Leonardo Boff (*)
Temos que começar o ano com esperança pois urge fazer frente ao clima de revolta e de frustração que significou a COP 15 de Copenhague.
Seguramente o aquecimento global comporta graves conseqüências. No entanto, numa perspectiva mais filosofante, ele não se destinaria a destruir o projeto planetário humano mas obriga-lo a elevar-se a um patamar mais alto para que seja realmente planetário.
Urge passar do local ao global e do nacional ao planetário.
Se olharmos para trás, para o processo da antropogênese, podemos seguramente dizer: a crise atual, como as anteriores, não nos levará à morte mas à uma integração necessária da Terra com a Humanidade. Será a geosociedade. Neste caso, estaríamos então, face a um sol nascente e não a um sol poente.
Tal fato objetivo comporta um dado subjetivo: a irrupção da consciência planetária com a percepção de que formamos uma única espécie, ocupando uma casa comum com a qual formamos uma comunidade de destino. Isso nunca ocorreu antes e constitui o novo da atual fase histórica.
Inegavelmente há um processo em curso que já tem bilhões de anos: a ascensão rumo à consciência. A partir de geosfera (Terra) surgiu a hidrosfera (água), em seguida a litosfera (continentes), posteriormente a biosfera (vida), a antropofesfera (ser humano) e para os cristãos a cristosfera (Cristo).
Agora estaríamos na iminência de outro salto na evolução: a irrupção da noosfera que supõe o encontro de todos os povos num único lugar, vale dizer, no planeta Terra e com a consciência planetária comum.
Noosfera como a palavra sugere (nous em grego significa mente e inteligência), expressa a convergência de mentes e de corações dando origem a uma unidade mais alta e complexa.
O que, entretanto, nos falta é uma Declaração Universal do Bem Comum da Terra e da Humanidade que coordene as consciências e faça convergir as diferentes políticas.
Até agora nos limitávamos a pensar no bem comum de cada pais. Alargamos o horizonte ao propor uma Carta dos Direitos Humanos. Esta foi a grande luta cultural do século XX.
Mas agora emerge a preocupação pela Humanidade como um todo e pela Terra, entendida não como algo inerte, mas como um superorganismo vivo do qual nós humanos somos sua expressão consciente.
Como garantir os direitos da Terra junto com os da Humanidade? A Carta da Terra surgida nos inícios do século XXI procura atender a esta demanda.

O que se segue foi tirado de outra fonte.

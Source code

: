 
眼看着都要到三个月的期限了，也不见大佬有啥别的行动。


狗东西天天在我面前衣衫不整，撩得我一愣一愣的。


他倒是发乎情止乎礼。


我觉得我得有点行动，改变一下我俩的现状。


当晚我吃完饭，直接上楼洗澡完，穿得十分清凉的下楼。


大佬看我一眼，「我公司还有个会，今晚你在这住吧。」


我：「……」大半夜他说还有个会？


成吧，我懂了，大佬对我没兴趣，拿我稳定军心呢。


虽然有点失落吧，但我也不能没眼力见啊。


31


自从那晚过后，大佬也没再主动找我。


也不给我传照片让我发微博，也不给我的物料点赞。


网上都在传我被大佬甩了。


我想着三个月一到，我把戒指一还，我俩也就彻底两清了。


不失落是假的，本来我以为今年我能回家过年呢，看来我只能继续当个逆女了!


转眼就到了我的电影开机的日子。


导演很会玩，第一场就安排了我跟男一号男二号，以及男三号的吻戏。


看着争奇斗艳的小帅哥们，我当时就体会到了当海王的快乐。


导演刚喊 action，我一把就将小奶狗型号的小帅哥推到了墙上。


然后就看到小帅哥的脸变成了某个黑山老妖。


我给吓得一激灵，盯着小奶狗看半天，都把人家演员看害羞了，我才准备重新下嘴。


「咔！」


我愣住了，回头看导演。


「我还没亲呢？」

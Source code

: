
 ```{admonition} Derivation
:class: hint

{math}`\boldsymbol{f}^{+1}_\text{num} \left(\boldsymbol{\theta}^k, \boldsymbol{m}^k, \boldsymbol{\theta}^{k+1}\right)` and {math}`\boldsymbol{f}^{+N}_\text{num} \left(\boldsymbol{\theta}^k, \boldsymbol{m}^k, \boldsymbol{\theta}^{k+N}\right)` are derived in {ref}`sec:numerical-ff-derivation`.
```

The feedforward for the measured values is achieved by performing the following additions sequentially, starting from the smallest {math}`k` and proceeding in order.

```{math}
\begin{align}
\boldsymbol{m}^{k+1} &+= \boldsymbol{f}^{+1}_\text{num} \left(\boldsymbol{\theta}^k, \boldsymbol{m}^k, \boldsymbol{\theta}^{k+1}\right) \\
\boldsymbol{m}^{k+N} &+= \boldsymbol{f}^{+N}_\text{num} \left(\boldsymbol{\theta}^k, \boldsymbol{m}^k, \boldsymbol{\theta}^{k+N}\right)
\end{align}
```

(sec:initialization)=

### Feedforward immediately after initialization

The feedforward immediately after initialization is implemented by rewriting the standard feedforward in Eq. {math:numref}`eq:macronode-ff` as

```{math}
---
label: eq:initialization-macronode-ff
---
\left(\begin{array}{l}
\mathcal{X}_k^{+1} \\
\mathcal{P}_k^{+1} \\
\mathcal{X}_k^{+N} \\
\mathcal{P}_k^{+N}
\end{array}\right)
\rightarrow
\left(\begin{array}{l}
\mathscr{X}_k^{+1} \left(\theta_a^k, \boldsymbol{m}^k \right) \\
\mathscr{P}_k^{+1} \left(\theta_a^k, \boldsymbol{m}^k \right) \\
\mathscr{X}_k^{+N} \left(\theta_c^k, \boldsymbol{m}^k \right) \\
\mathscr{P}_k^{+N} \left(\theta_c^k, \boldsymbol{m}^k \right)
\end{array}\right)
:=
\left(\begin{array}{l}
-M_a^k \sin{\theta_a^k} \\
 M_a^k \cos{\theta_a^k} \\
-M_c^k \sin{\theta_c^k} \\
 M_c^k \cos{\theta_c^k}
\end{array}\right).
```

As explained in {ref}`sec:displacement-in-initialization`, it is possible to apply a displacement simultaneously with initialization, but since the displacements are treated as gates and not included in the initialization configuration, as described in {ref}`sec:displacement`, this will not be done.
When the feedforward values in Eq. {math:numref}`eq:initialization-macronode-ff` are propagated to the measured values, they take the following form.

A crise global nos está exigindo uma governança global para coordenar soluções globais para problemas globais. Oxalá não surjam centros totalitários de comando mas uma rede de centros multidimensionais de observação, de análise, de pensamento e de direção visando o bem viver geral.
Trata-se apenas do começo de uma nova etapa da história, a etapa da Terra unida com a Humanidade (que é a expressão consciente da Terra). Ou a etapa da Humanidade (parte da Terra) unida à própria Terra, constituindo juntas uma única entidade una e diversa chamada de Gaia ou de Grande Mãe.
Estamos vivendo agora a idade de ferro da noosfera, cheia de contradições. Mas mesmo assim, cremos que todas as forças do universo conspiram para que ela se firme.
Para ela está marchando nosso sistema solar, quem sabe a inteira galáxia e até este tipo de universo, pois, segundo a teoria das cordas, pode haver outros, paralelos.
Ela é frágil e vulnerável mas carregada de novas energias, capazes de moldar um novo futuro. Talvez a noosfera seja agora somente uma chama tremulante. Mas ela representa o que deve ser. E o que deve ser tem força. Tende a se realizar.
(*) Teólogo brasileiro, escritor e professor universitário. Foi Membro da Ordem dos Frades Franciscanos. Foi um dos expoentes da Teologia da Libertação no Brasil.